I am assuming it is a circuit problem but I cannot see what the problem is. This is a 1920s home with older wiring but definitely not knob-and-tube. Thank you very much for any help you might have.
posted by pixlboi to Home & Garden (15 answers total)
 
If the light bulb works, that suggests the white wire is live and you're using the ground wire as "neutral." You are running that live white wire and the mystery disconnected black wire to your outlet. If they're both live wires, there's no potential difference and the outlet won't work.
posted by Huffy Puffy at 6:46 PM on January 1, 2014 [1 favorite]


Well, that's terrifying. It's wrong on several layers:
* The incoming white isn't neutral (unless there's a 3-way switch somewhere? -- if so, under no circumstances can you have an outlet there)
* The lightbulb uses ground for the return path
* You have two different wire colors to that switch (either lazy or wrong, depending on 3-way or not)

Please run new wires to a new breaker for your outlet; you have no idea what other scary things are connected before this light.
posted by flimflam at 6:48 PM on January 1, 2014 [6 favorites]


Yeah, the way you did it is wrong.
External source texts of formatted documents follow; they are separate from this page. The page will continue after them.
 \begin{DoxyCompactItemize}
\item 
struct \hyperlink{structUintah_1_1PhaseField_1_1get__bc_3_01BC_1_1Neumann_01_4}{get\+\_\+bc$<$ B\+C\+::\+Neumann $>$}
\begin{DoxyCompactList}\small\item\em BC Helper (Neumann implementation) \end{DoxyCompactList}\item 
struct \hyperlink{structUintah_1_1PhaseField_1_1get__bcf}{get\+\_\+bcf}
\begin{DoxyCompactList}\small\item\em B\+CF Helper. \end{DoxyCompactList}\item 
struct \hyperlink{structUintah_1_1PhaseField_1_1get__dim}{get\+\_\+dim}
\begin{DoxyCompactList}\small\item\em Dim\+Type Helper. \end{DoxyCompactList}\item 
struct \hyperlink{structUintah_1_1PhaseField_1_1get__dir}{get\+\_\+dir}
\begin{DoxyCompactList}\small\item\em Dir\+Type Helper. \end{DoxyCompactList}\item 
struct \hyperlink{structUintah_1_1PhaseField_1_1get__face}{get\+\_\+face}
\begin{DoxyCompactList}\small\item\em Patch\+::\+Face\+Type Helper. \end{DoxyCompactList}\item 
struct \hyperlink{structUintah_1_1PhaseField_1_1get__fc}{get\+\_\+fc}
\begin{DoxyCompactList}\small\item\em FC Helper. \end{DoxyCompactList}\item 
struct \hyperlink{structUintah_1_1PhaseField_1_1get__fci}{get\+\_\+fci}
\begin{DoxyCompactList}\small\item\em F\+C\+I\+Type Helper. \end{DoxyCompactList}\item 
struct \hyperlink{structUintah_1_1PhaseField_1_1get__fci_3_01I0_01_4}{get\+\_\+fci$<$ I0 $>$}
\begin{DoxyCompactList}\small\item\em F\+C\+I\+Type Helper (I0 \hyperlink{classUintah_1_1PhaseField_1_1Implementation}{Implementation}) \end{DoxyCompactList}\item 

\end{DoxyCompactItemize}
White (neutrals) always connect together except on a switch. The switch should be connected to the black wire coming from the breaker panel, and the other wire from the switch (probably white) should connect to the black wire on the light fixture. The white wire from the light fixture connects to the white wire coming from the breaker panel.

The black from the outlet should connect to the black wire coming from the breaker panel, and the white from the outlet to the white wire coming from the breaker panel.

The copper grounds should get connected to a copper ground coming from the breaker panel - if there is no copper ground from the breaker panel the whole shebang isn't grounded.
posted by BillMcMurdo at 6:48 PM on January 1, 2014


On second look the "before" wiring was all screwed up too (the switch ground shouldn't be connected to the light's neutral). I'd be worried about other things nearby and plan to redo more than just this box, as flimflam suggests.
posted by BillMcMurdo at 6:52 PM on January 1, 2014


Response by poster: Just to clarify, the "before" wiring was not something I did. That is the way it was when we purchased the house.

The "after" wiring is what I added. There does not appear to be anything else nearby on this circuit. There is just the one main line in the attic, coming from the panel, and, seemingly, only providing power to the one lightbulb. There are no other electrical devices in the attic.

Thanks for the suggestions so far.
posted by pixlboi at 6:57 PM on January 1, 2014


The wires coming into the light fixture are wrong: the white should be neutral, but appears to be hot. To properly wire a grounded outlet box, you need three wires, all connected properly to your panel: black is hot, white is neutral, and bare is ground (also neutral, but not intended to carry current). From your "before" diagram it's clear that this is not how the circuit is actually wired, and you need to figure out why.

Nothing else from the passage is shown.